Entry from October 6, 2009
The media haven’t yet fallen out of love with President Obama, but they’re beginning to ask themselves whether or not criticism of President Obama from the left is a serious news story and, if it is, how it should be treated. For now it remains pretty much a joke, but there are hints and warnings offered to the Obamites that they had better watch their step. In Dana Milbank’s “Washington Sketch” snark-fest in The Washington Post today, for example, the itinerant columnist turns up at the small anti-war demonstration that took place yesterday in McPherson Square, just outside my window in Washington D.C., and writes that
the remarkable thing about this familiar antiwar demonstration is that it occurred Monday, and the target was not George W. Bush but the White House’s current occupant. Protesters’ signs carried Obama-specific barbs: “Change? What Change?” “The Audacity of War Crimes.” “Yes We Can: U.S. Out of Afghanistan.” Several of the demonstrators had T-shirts showing a missile labeled “Obomba” and the question “Is it really OK if Obama does it?”
Actually, it’s not that remarkable that the target was not George W. Bush, as he is now in Texas and not running things anymore.
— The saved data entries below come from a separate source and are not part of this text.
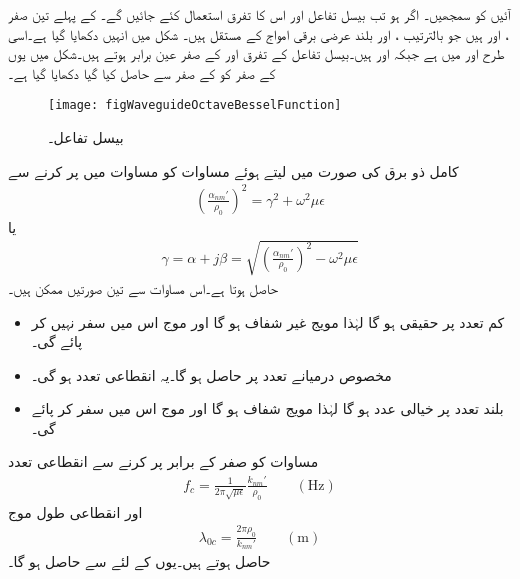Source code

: آئیں  کو سمجھیں۔ اگر  ہو تب بیسل تفاعل  اور اس کا تفرق  استعمال کئے جائیں گے۔ کے  پہلے تین صفر ،  اور  ہیں جو بالترتیب  ،  اور   بلند عرضی برقی امواج کے مستقل ہیں۔ شکل  میں انہیں دکھایا گیا ہے۔اسی طرح  اور  میں  ہے  جبکہ  اور  ہیں۔بیسل تفاعل کے تفرق  اور  کے صفر عین برابر ہوتے ہیں۔شکل میں یوں  کے صفر کو  کے صفر سے حاصل کیا گیا دکھایا گیا ہے۔
\begin{figure}
\centering
\texttt{[image: figWaveguideOctaveBesselFunction]}
\caption{بیسل تفاعل۔}
\label{شکل_مویج_بیسل_تفاعل_الف}
\end{figure}

کامل ذو برق کی صورت میں  لیتے ہوئے مساوات  کو مساوات  میں پر کرنے سے
\begin{align*}
\left(\frac{\alpha_{nm}'}{\rho_0}\right)^2=\gamma^2+\omega^2 \mu \epsilon
\end{align*}
یا
\begin{align}\label{مساوات_مویج_ترسیلی_مستقل_ب}
\gamma=\alpha+j \beta=\sqrt{\left(\frac{\alpha_{nm}'}{\rho_0}\right)^2-\omega^2 \mu \epsilon}
\end{align}
حاصل ہوتا ہے۔اس مساوات سے تین صورتیں ممکن ہیں۔
\begin{itemize}
\item
کم تعدد پر حقیقی  ہو گا لہٰذا مویج غیر شفاف ہو گا اور موج اس میں سفر نہیں کر پائے گی۔
\item
مخصوص درمیانے تعدد پر  حاصل ہو گا۔یہ انقطاعی تعدد ہو گی۔
\item
بلند تعدد پر  خیالی عدد ہو گا لہٰذا مویج شفاف ہو گا اور موج اس میں سفر کر پائے گی۔
\end{itemize}

مساوات  کو صفر کے برابر پر کرنے سے انقطاعی تعدد
\begin{align}
f_c=\frac{1}{2\pi\sqrt{\mu \epsilon}} \frac{k_{nm}'}{\rho_0} \quad \quad (\si{\hertz})
\end{align}
اور انقطاعی طول موج
\begin{align}
\lambda_{0c}=\frac{2\pi \rho_0}{k_{nm}'} \quad \quad (\si{\meter})
\end{align}
حاصل ہوتے ہیں۔یوں  کے لئے  سے  حاصل ہو گا۔

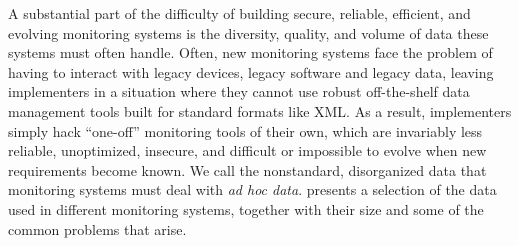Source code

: \documentclass{sigplanconf}
\begin{document}
A substantial part of the difficulty of building secure, reliable, efficient,
and evolving monitoring systems is the diversity, quality, and volume of data
these systems must often handle.  Often, new monitoring
systems face the problem of having to interact with legacy devices,
legacy software and legacy data, leaving implementers in a situation
where they cannot use robust off-the-shelf data management tools built for
standard formats like XML.  As a result, implementers simply
hack ``one-off'' monitoring tools of their own, which are invariably
less reliable, unoptimized, insecure, and difficult or impossible to evolve
when new requirements become known.  
We call the nonstandard, disorganized data that monitoring systems
must deal with {\em ad hoc data}.   presents 
a selection of the data used in different monitoring systems, together 
with their size and some of the common problems that arise.


\end{document}
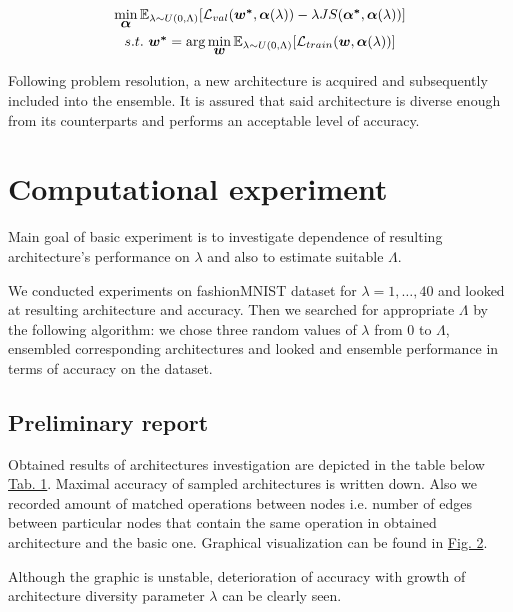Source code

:\documentclass{article}
\begin{document}
\begin{gather*}
    \min_{\mbox{\boldmath{$\alpha$}}} \mathbb{E}_{\lambda \sim U(0, \Lambda)} [\mathcal{L}_{val}(\mbox{\boldmath{$w^*$}}, \mbox{\boldmath{$\alpha$}}(\lambda)) - \lambda JS(\mbox{\boldmath{$\alpha^*$}}, \mbox{\boldmath{$\alpha$}}(\lambda))] \\
    s.t. \text{ } \mbox{\boldmath{$w^*$}} = \arg \min_{\mbox{\boldmath{$w$}}} \mathbb{E}_{\lambda \sim U(0, \Lambda)}[\mathcal{L}_{train}(\mbox{\boldmath{$w$}}, \mbox{\boldmath{$\alpha$}}(\lambda))]
\end{gather*}

Following problem resolution, a new architecture is acquired and subsequently included into the ensemble. It is assured that said architecture is diverse enough from its counterparts and performs an acceptable level of accuracy.

\section{Computational experiment}

Main goal of basic experiment is to investigate dependence of resulting architecture's performance on $\lambda$ and also to estimate suitable $\Lambda$.

We conducted experiments on fashionMNIST dataset for $\lambda = 1, \ldots, 40$ and looked at resulting architecture and accuracy. Then we searched for appropriate $\Lambda$ by the following algorithm: we chose three random values of $\lambda$ from 0 to $\Lambda$, ensembled corresponding architectures and looked and ensemble performance in terms of accuracy on the dataset.

\subsection{Preliminary report}

Obtained results of architectures investigation are depicted in the table below \hyperref[tab:prelim]{Tab. 1}. Maximal accuracy of sampled architectures is written down. Also we recorded amount of matched operations between nodes i.e. number of edges between particular nodes that contain the same operation in obtained architecture and the basic one. Graphical visualization can be found in \hyperref[fig:graph]{Fig. 2}.

Although the graphic is unstable, deterioration of accuracy with growth of architecture diversity parameter $\lambda$ can be clearly seen.
\end{document}
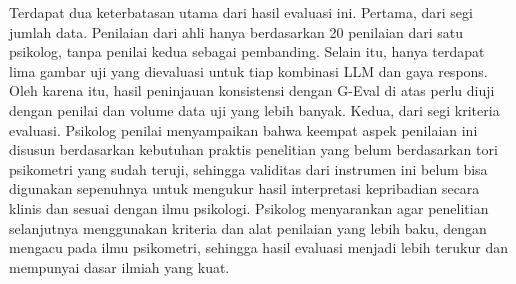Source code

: Terdapat dua keterbatasan utama dari hasil evaluasi ini. Pertama, dari segi jumlah data. Penilaian dari ahli hanya berdasarkan 20 penilaian dari satu psikolog, tanpa penilai kedua sebagai pembanding. Selain itu, hanya terdapat lima gambar uji yang dievaluasi untuk tiap kombinasi LLM dan gaya respons. Oleh karena itu, hasil peninjauan konsistensi dengan G-Eval di atas perlu diuji dengan penilai dan volume data uji yang lebih banyak. Kedua, dari segi kriteria evaluasi. Psikolog penilai menyampaikan bahwa keempat aspek penilaian ini disusun berdasarkan kebutuhan praktis penelitian yang belum berdasarkan tori psikometri yang sudah teruji, sehingga validitas dari instrumen ini belum bisa digunakan sepenuhnya untuk mengukur hasil interpretasi kepribadian secara klinis dan sesuai dengan ilmu psikologi. Psikolog menyarankan agar penelitian selanjutnya menggunakan kriteria dan alat penilaian yang lebih baku, dengan mengacu pada ilmu psikometri, sehingga hasil evaluasi menjadi lebih terukur dan mempunyai dasar ilmiah yang kuat.


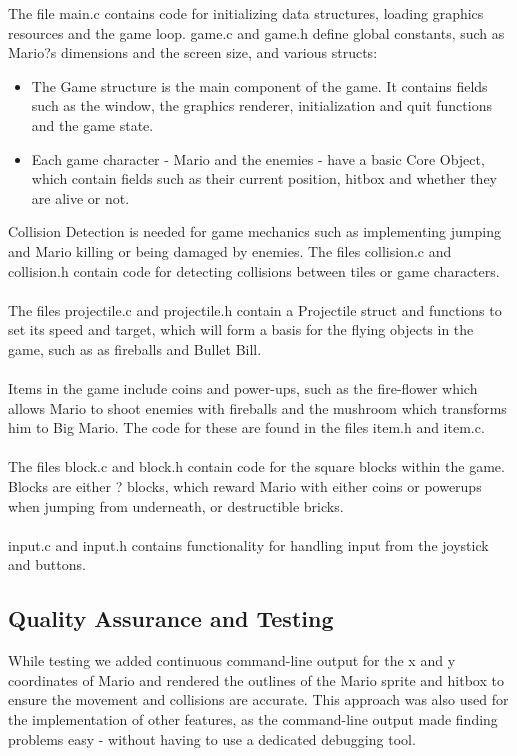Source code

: \documentclass[11pt,twoside]{article}
\begin{document}
The file main.c contains code for initializing data structures, loading graphics resources and the game loop. game.c and game.h define global constants, such as Mario?s dimensions and the screen size, and various structs:
\begin{itemize}
\item The Game structure is the main component of the game. It contains fields such as the window, the graphics renderer, initialization and quit functions and the game state.
\item Each game character - Mario and the enemies - have a basic Core Object, which contain fields such as their current position, hitbox and whether they are alive or not.
\end{itemize}

Collision Detection is needed for game mechanics such as implementing jumping and Mario killing or being damaged by enemies. The files collision.c and collision.h contain code for detecting collisions between tiles or game characters.
\\\\
The files projectile.c and projectile.h contain a Projectile struct and functions to set its speed and target, which will form a basis for the flying objects in the game, such as as fireballs and Bullet Bill.
\\\\
Items in the game include coins and power-ups, such as the fire-flower which allows Mario to shoot enemies with fireballs and the mushroom which transforms him to Big Mario. The code for these are found in the files item.h and item.c.
\\\\
The files block.c and block.h contain code for the square blocks within the game. Blocks are either ? blocks, which reward Mario with either coins or powerups when jumping from underneath, or destructible bricks.
\\\\
input.c and input.h contains functionality for handling input from the joystick and buttons.

\subsection{Quality Assurance and Testing}
While testing we added continuous command-line output for the x and y coordinates of Mario and rendered the outlines of the Mario sprite and hitbox to ensure the movement and collisions are accurate. This approach was also used for the implementation of other features, as the command-line output made finding problems easy - without having to use a dedicated debugging tool.
\end{document}
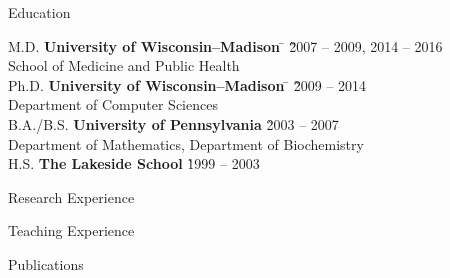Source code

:\documentclass{resume2} %
\begin{document}

\begin{rSection}{Education}

\begin{tabbing}
M.D.  \hspace*{2.32 em}\= \textbf{University of Wisconsin--Madison} \hspace*{5em} \= \hspace*{5em} \= \` 2007 -- 2009, 2014 -- 2016\\
\> School of Medicine and Public Health \\
Ph.D. \hspace*{2 em}\= \textbf{University of Wisconsin--Madison} \hspace*{5em} \= \hspace*{10em} \= \` 2009 -- 2014\\
\> Department of Computer Sciences \\
%
B.A./B.S. \hspace*{2 em}\> \textbf{University of Pennsylvania} \> \> \` 2003 -- 2007 \\
\> Department of Mathematics, Department of Biochemistry \\
%
H.S.\hspace*{2 em}\> \textbf{The Lakeside School} \> \> \` 1999 -- 2003 \\
\end{tabbing}
\end{rSection}

\begin{rSection}{Research Experience}

\end{rSection}

\begin{rSection}{Teaching Experience}

\end{rSection}

\begin{rSection}{Publications}

\end{rSection}
\end{document}
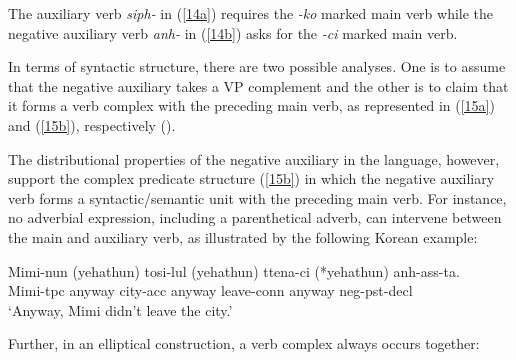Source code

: \documentclass[output=paper]{langsci/langscibook}
\begin{document}
The auxiliary verb {\it siph-} in (\ref{14a}) requires the
{\it -ko} marked main verb while the negative auxiliary
 verb {\it anh-} in (\ref{14b}) asks for the {\it -ci} marked main verb.




In terms of syntactic structure, there
are two possible analyses.  One is to assume that the negative auxiliary
takes
a VP complement and the other is to claim that it forms a verb complex
with the preceding main verb, as
represented in (\ref{15a}) and (\ref{15b}), respectively (\citep{Kim:16}).

\begin{exe}
\ex \begin{xlist}
\ex \label{15a}

\ex \label{15b}
\end{xlist} \end{exe}


\noindent The distributional properties of
 the negative auxiliary in the language, however, support
 the complex predicate structure (\ref{15b}) in which the negative auxiliary verb
forms a syntactic/semantic unit with the preceding main verb.
For instance, no adverbial expression, including
a parenthetical adverb, can intervene between
the main and auxiliary verb, as illustrated by the
following Korean example:

\begin{exe}
\ex \gll Mimi-nun (yehathun) tosi-lul (yehathun) ttena-ci (*yehathun) anh-ass-ta. \\
Mimi-{\sc tpc} anyway city-{\sc acc} anyway leave-{\sc conn} anyway {\sc neg}-{\sc pst}-{\sc decl} \\
`Anyway, Mimi didn't leave the city.'
\end{exe}
%
Further, in an elliptical construction, a verb
complex always occurs together:
\end{document}
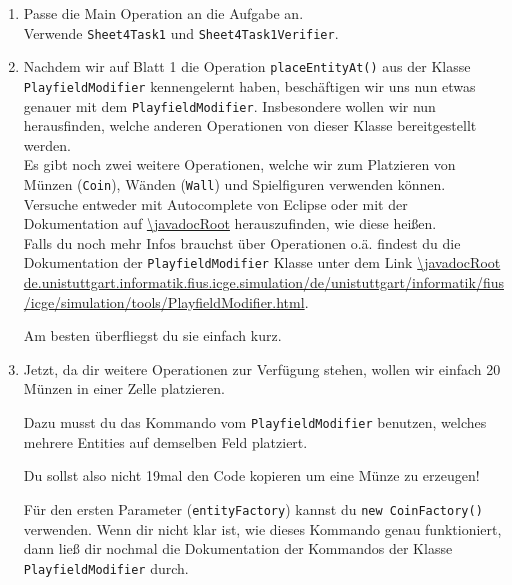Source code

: 
\label{ex4}

\begin{enumerate}
    \item 
    Passe die Main Operation an die Aufgabe an.\\
		Verwende \lstinline{Sheet4Task1} und \lstinline{Sheet4Task1Verifier}.
\end{enumerate}



\begin{enumerate} \setcounter{enumi}{1}
    

    \item Nachdem wir auf Blatt 1 die Operation \lstinline{placeEntityAt()} aus der Klasse \lstinline{PlayfieldModifier} kennengelernt haben, beschäftigen wir uns nun etwas genauer mit dem \lstinline{PlayfieldModifier}.
        Insbesondere wollen wir nun herausfinden, welche anderen Operationen von dieser Klasse bereitgestellt werden. \\
        Es gibt noch zwei weitere Operationen, welche wir zum Platzieren von Münzen (\lstinline{Coin}), Wänden (\lstinline{Wall}) und Spielfiguren verwenden können.\\

        Versuche entweder mit Autocomplete von Eclipse oder mit der Dokumentation auf \url{\javadocRoot} herauszufinden, wie diese heißen.\\

        Falls du noch mehr Infos brauchst über Operationen o.ä. findest du die Dokumentation der \newline \lstinline{PlayfieldModifier} Klasse unter dem Link \url{\javadocRoot de.unistuttgart.informatik.fius.icge.simulation/de/unistuttgart/informatik/fius/icge/simulation/tools/PlayfieldModifier.html}.

        Am besten überfliegst du sie einfach kurz.

\end{enumerate}



\begin{enumerate} \setcounter{enumi}{2}
    \item Jetzt, da dir weitere Operationen zur Verfügung stehen, wollen wir einfach 20 Münzen in einer Zelle platzieren.

        Dazu musst du das Kommando vom \lstinline{PlayfieldModifier} benutzen, welches mehrere Entities auf demselben Feld platziert.

        Du sollst also nicht 19mal den Code kopieren um eine Münze zu erzeugen!

        Für den ersten Parameter (\lstinline{entityFactory}) kannst du \lstinline{new CoinFactory()} verwenden.
        Wenn dir nicht klar ist, wie dieses Kommando genau funktioniert, dann ließ dir nochmal die Dokumentation der Kommandos der Klasse \lstinline{PlayfieldModifier} durch.
\end{enumerate}




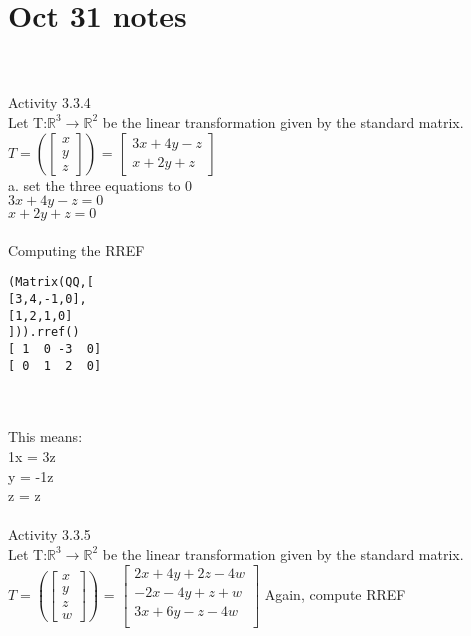 \documentclass{article}
\begin{document}
\section*{Oct 31 notes}\\
\\
Activity 3.3.4\\
Let T:$\mathbb{R}^{3} \rightarrow  \mathbb{R}^{2}$ be the linear transformation given by the standard matrix.\\
$T = 
\left(\left[\begin{matrix} 
x\\y\\z 
\end{matrix}\right]\right)$ = 
$\left[\begin{matrix} 
3x + 4y -z \\ x + 2y + z \end{matrix}\right]$
\\
a. set the three equations to 0\\
$3x+4y-z = 0$\\
$x+2y+z = 0$\\
\\
Computing the RREF\\
\begin{verbatim}
(Matrix(QQ,[
[3,4,-1,0],
[1,2,1,0]
])).rref()
[ 1  0 -3  0]
[ 0  1  2  0]
\end{verbatim}\\
\\
This means: \\
1x = 3z\\
y = -1z \\
z = z\\
\\
Activity 3.3.5\\
Let T:$\mathbb{R}^{3} \rightarrow  \mathbb{R}^{2}$ be the linear transformation given by the standard matrix.\\
$T = 
\left(\left[\begin{matrix} 
x\\y\\z\\w 
\end{matrix}\right]\right)$ = 
$\left[\begin{matrix} 
2x + 4y + 2z - 4w \\ 
-2x - 4y + z + w \\
3x + 6y -z - 4w \\
\end{matrix}\right]$
Again, compute RREF\\
\end{document}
In case you hadn’t heard. Mr Milbank, I’m guessing, just finds it difficult to get his mind around the idea of anti-war protests aimed at President Obama. That may also be why he can’t imagine that the demonstrators were ever really pro-Obama. Whistling past the graveyard, he notes that they “were Green Party types with some self- proclaimed socialists thrown in, and they had never been enthusiastic Obama supporters to start with.”
Yet, he does think that this rag-tag band of hippies, who included Cindy Sheehan (remember her?), may portend genuinely disturbing protests ahead. “What the president should worry about is whether these activists are indicators of bigger things to come if he sides with his generals and decides to bulk up the U.S. force in Afghanistan.” Consider yourself warned, Mr President. Losing Afghanistan is to be preferred to losing the peaceniks of MoveOn.org and the netroot brigades. Right now, they’re just having a hard time getting out of the habit of protest, but just see what happens if you give them something to protest about — by, for example, listening to your own appointed commander in the theatre or sticking by your emphatic insistence of only a few months ago that this was “A War of Necessity.”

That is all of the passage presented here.